Selecting everything visible...
Analyzing the selected data...
Analyzing internal islands...

Note the second line, "Selecting everything visible," this means that AutoCAD is going to analyze everything currently visible on the screen to find a valid closed hatch boundary surrounding your pick point. This might include reference files and, if so, puts a huge burden on AutoCAD to examine every element in the references to determine whether it should be part of the hatch boundary. This doesn't mean that you cannot, or should not, use elements within reference files as part of your hatch boundary, just be aware of what you're asking AutoCAD to do.

Limiting your Boundary set

There's a little known tool on the Hatch dialog that helps you limit the boundary set that AutoCAD must analyze to find a boundary. Select the New button (1) and select only the entities you know will form part of the boundary. This allows you to exclude entities from consideration, or limit the analysis to only one reference. After creating a boundary set, use the Pick points method as you normally would to find the hatch boundary.

Controlling associativity

You can opt to make hatches associative or not with the Associative toggle in the Hatching dialog (2). This value is stored in the system variable HPASSOC. Associative hatch is tied to its boundary and is automatically recalculated and redrawn if the boundary, or elements of the boundary are moved.
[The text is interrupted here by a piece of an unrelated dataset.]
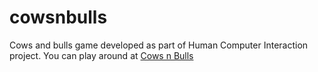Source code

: # cowsnbulls
Cows and bulls game developed as part of Human Computer Interaction project. You can play around at <a href="#"> Cows n Bulls </a>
You can disassociate an existing hatch by setting its Associative property to No in the Properties palette.

Knowing your boundaries

How can you tell what boundaries are associated with a given hatch pattern? Set your PICKSTYLE to 2 (or 3, it's typically 1) and then select the hatch. All the elements of the hatch's boundary are also selected. Be careful not to press the Del key at this point! And don't forget to return PICKSTYLE's value to 1 when you're finished examining your hatch boundaries.
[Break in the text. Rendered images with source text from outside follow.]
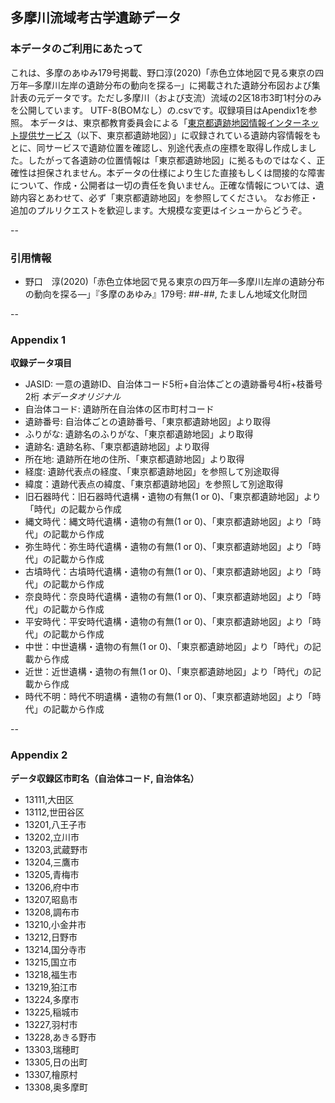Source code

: ## 多摩川流域考古学遺跡データ

### 本データのご利用にあたって
これは、多摩のあゆみ179号掲載、野口淳(2020)「赤色立体地図で見る東京の四万年─多摩川左岸の遺跡分布の動向を探る─」に掲載された遺跡分布図および集計表の元データです。ただし多摩川（および支流）流域の2区18市3町1村分のみを公開しています。
UTF-8(BOMなし）の.csvです。収録項目はApendix1を参照。
本データは、東京都教育委員会による「[東京都遺跡地図情報インターネット提供サービス](https://tokyo-iseki.metro.tokyo.lg.jp/)（以下、東京都遺跡地図）」に収録されている遺跡内容情報をもとに、同サービスで遺跡位置を確認し、別途代表点の座標を取得し作成しました。したがって各遺跡の位置情報は「東京都遺跡地図」に拠るものではなく、正確性は担保されません。本データの仕様により生じた直接もしくは間接的な障害について、作成・公開者は一切の責任を負いません。正確な情報については、遺跡内容とあわせて、必ず「東京都遺跡地図」を参照してください。
なお修正・追加のプルリクエストを歓迎します。大規模な変更はイシューからどうぞ。

--
### 引用情報
- 野口　淳(2020)「赤色立体地図で見る東京の四万年―多摩川左岸の遺跡分布の動向を探る―」『多摩のあゆみ』179号: ##-##, たましん地域文化財団

--
### Appendix 1
**収録データ項目**
- JASID: 一意の遺跡ID、自治体コード5桁+自治体ごとの遺跡番号4桁+枝番号2桁 *本データオリジナル*
- 自治体コード: 遺跡所在自治体の区市町村コード
- 遺跡番号: 自治体ごとの遺跡番号、「東京都遺跡地図」より取得
- ふりがな: 遺跡名のふりがな、「東京都遺跡地図」より取得
- 遺跡名: 遺跡名称、「東京都遺跡地図」より取得
- 所在地: 遺跡所在地の住所、「東京都遺跡地図」より取得
- 経度: 遺跡代表点の経度、「東京都遺跡地図」を参照して別途取得
- 緯度：遺跡代表点の緯度、「東京都遺跡地図」を参照して別途取得
- 旧石器時代：旧石器時代遺構・遺物の有無(1 or 0)、「東京都遺跡地図」より「時代」の記載から作成
- 縄文時代：縄文時代遺構・遺物の有無(1 or 0)、「東京都遺跡地図」より「時代」の記載から作成
- 弥生時代：弥生時代遺構・遺物の有無(1 or 0)、「東京都遺跡地図」より「時代」の記載から作成
- 古墳時代：古墳時代遺構・遺物の有無(1 or 0)、「東京都遺跡地図」より「時代」の記載から作成
- 奈良時代：奈良時代遺構・遺物の有無(1 or 0)、「東京都遺跡地図」より「時代」の記載から作成
- 平安時代：平安時代遺構・遺物の有無(1 or 0)、「東京都遺跡地図」より「時代」の記載から作成
- 中世：中世遺構・遺物の有無(1 or 0)、「東京都遺跡地図」より「時代」の記載から作成
- 近世：近世遺構・遺物の有無(1 or 0)、「東京都遺跡地図」より「時代」の記載から作成
- 時代不明：時代不明遺構・遺物の有無(1 or 0)、「東京都遺跡地図」より「時代」の記載から作成

--
### Appendix 2
**データ収録区市町名（自治体コード, 自治体名）**
- 13111,大田区
- 13112,世田谷区
- 13201,八王子市
- 13202,立川市
- 13203,武蔵野市
- 13204,三鷹市
- 13205,青梅市
- 13206,府中市
- 13207,昭島市
- 13208,調布市
- 13210,小金井市
- 13212,日野市
- 13214,国分寺市
- 13215,国立市
- 13218,福生市
- 13219,狛江市
- 13224,多摩市
- 13225,稲城市
- 13227,羽村市
- 13228,あきる野市
- 13303,瑞穂町
- 13305,日の出町
- 13307,檜原村
- 13308,奥多摩町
Another little trick is to tell the Hatch to retain boundaries (3) once it's found them. This makes the association tied to the generated polyline or region and not to the elements analyzed to determine the boundary. You can even do this after the fact. Use the HATCHEDIT command to edit the existing hatch (this dialog is very similar to the HATCH dialog). Use the Recreate boundary button (4) to recreate the boundary and reassociate the existing hatch to it.